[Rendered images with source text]

Segment Open

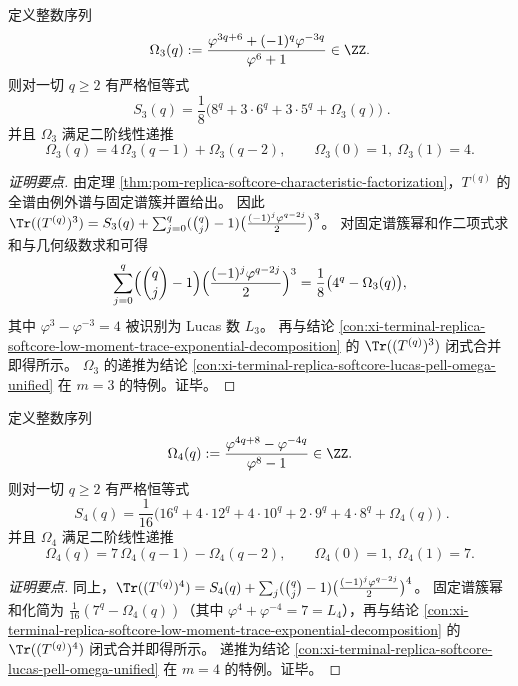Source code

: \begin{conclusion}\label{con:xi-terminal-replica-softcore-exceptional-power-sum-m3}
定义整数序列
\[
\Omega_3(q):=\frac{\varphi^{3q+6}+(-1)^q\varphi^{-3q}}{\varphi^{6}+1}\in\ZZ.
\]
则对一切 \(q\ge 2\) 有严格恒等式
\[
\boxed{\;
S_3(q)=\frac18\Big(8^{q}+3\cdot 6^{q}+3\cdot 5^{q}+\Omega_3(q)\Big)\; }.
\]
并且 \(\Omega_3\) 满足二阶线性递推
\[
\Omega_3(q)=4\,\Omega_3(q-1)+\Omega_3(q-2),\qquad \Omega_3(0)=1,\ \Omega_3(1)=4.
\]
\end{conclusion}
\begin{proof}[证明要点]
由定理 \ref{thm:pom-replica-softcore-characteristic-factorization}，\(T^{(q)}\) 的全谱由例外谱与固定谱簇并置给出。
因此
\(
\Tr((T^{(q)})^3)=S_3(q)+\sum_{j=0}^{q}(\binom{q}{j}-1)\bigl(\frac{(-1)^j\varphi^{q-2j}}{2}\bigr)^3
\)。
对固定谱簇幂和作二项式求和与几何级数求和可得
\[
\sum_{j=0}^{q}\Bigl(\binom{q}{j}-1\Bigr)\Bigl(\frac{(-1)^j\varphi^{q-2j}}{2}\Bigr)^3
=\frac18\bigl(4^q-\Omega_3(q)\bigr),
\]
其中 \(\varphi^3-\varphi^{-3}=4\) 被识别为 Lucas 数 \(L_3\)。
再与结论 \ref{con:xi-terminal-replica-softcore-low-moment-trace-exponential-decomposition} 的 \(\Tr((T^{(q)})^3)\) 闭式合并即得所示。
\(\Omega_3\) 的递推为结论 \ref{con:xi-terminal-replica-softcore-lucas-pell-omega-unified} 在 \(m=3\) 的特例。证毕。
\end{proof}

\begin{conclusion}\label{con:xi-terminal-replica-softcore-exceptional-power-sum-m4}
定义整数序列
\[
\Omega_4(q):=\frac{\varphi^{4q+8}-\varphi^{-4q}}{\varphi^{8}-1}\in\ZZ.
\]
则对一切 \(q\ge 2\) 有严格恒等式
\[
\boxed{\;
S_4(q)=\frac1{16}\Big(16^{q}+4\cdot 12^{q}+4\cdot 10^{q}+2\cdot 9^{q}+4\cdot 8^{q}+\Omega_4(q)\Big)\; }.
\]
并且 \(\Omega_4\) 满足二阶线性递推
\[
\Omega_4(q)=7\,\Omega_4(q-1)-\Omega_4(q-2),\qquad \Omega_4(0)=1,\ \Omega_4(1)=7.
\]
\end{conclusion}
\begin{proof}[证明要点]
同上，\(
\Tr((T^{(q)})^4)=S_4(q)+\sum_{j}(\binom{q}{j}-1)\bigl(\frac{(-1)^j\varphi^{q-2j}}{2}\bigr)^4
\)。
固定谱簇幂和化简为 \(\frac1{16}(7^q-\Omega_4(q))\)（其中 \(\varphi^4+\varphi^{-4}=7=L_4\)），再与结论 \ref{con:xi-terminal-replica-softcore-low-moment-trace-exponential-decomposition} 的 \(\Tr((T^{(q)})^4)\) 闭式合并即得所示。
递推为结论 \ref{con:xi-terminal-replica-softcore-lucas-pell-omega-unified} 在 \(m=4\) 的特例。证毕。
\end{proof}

Segment Closed

Goal of the exercise:
Every entry above needs to be duplicated precisely, and none of the pictures should appear.

Response for this exercise:
Source code

: \begin{conclusion}\label{con:xi-terminal-replica-softcore-exceptional-power-sum-m3}
定义整数序列
\[
\Omega_3(q):=\frac{\varphi^{3q+6}+(-1)^q\varphi^{-3q}}{\varphi^{6}+1}\in\ZZ.
\]
则对一切 \(q\ge 2\) 有严格恒等式
\[
\boxed{\;
S_3(q)=\frac18\Big(8^{q}+3\cdot 6^{q}+3\cdot 5^{q}+\Omega_3(q)\Big)\; }.
\]
并且 \(\Omega_3\) 满足二阶线性递推
\[
\Omega_3(q)=4\,\Omega_3(q-1)+\Omega_3(q-2),\qquad \Omega_3(0)=1,\ \Omega_3(1)=4.
\]
\end{conclusion}
\begin{proof}[证明要点]
由定理 \ref{thm:pom-replica-softcore-characteristic-factorization}，\(T^{(q)}\) 的全谱由例外谱与固定谱簇并置给出。
因此
\(
\Tr((T^{(q)})^3)=S_3(q)+\sum_{j=0}^{q}(\binom{q}{j}-1)\bigl(\frac{(-1)^j\varphi^{q-2j}}{2}\bigr)^3
\)。
对固定谱簇幂和作二项式求和与几何级数求和可得
\[
\sum_{j=0}^{q}\Bigl(\binom{q}{j}-1\Bigr)\Bigl(\frac{(-1)^j\varphi^{q-2j}}{2}\Bigr)^3
=\frac18\bigl(4^q-\Omega_3(q)\bigr),
\]
其中 \(\varphi^3-\varphi^{-3}=4\) 被识别为 Lucas 数 \(L_3\)。
再与结论 \ref{con:xi-terminal-replica-softcore-low-moment-trace-exponential-decomposition} 的 \(\Tr((T^{(q)})^3)\) 闭式合并即得所示。
\(\Omega_3\) 的递推为结论 \ref{con:xi-terminal-replica-softcore-lucas-pell-omega-unified} 在 \(m=3\) 的特例。证毕。
\end{proof}

\begin{conclusion}\label{con:xi-terminal-replica-softcore-exceptional-power-sum-m4}
定义整数序列
\[
\Omega_4(q):=\frac{\varphi^{4q+8}-\varphi^{-4q}}{\varphi^{8}-1}\in\ZZ.
\]
则对一切 \(q\ge 2\) 有严格恒等式
\[
\boxed{\;
S_4(q)=\frac1{16}\Big(16^{q}+4\cdot 12^{q}+4\cdot 10^{q}+2\cdot 9^{q}+4\cdot 8^{q}+\Omega_4(q)\Big)\; }.
\]
并且 \(\Omega_4\) 满足二阶线性递推
\[
\Omega_4(q)=7\,\Omega_4(q-1)-\Omega_4(q-2),\qquad \Omega_4(0)=1,\ \Omega_4(1)=7.
\]
\end{conclusion}
\begin{proof}[证明要点]
同上，\(
\Tr((T^{(q)})^4)=S_4(q)+\sum_{j}(\binom{q}{j}-1)\bigl(\frac{(-1)^j\varphi^{q-2j}}{2}\bigr)^4
\)。
固定谱簇幂和化简为 \(\frac1{16}(7^q-\Omega_4(q))\)（其中 \(\varphi^4+\varphi^{-4}=7=L_4\)），再与结论 \ref{con:xi-terminal-replica-softcore-low-moment-trace-exponential-decomposition} 的 \(\Tr((T^{(q)})^4)\) 闭式合并即得所示。
递推为结论 \ref{con:xi-terminal-replica-softcore-lucas-pell-omega-unified} 在 \(m=4\) 的特例。证毕。
\end{proof}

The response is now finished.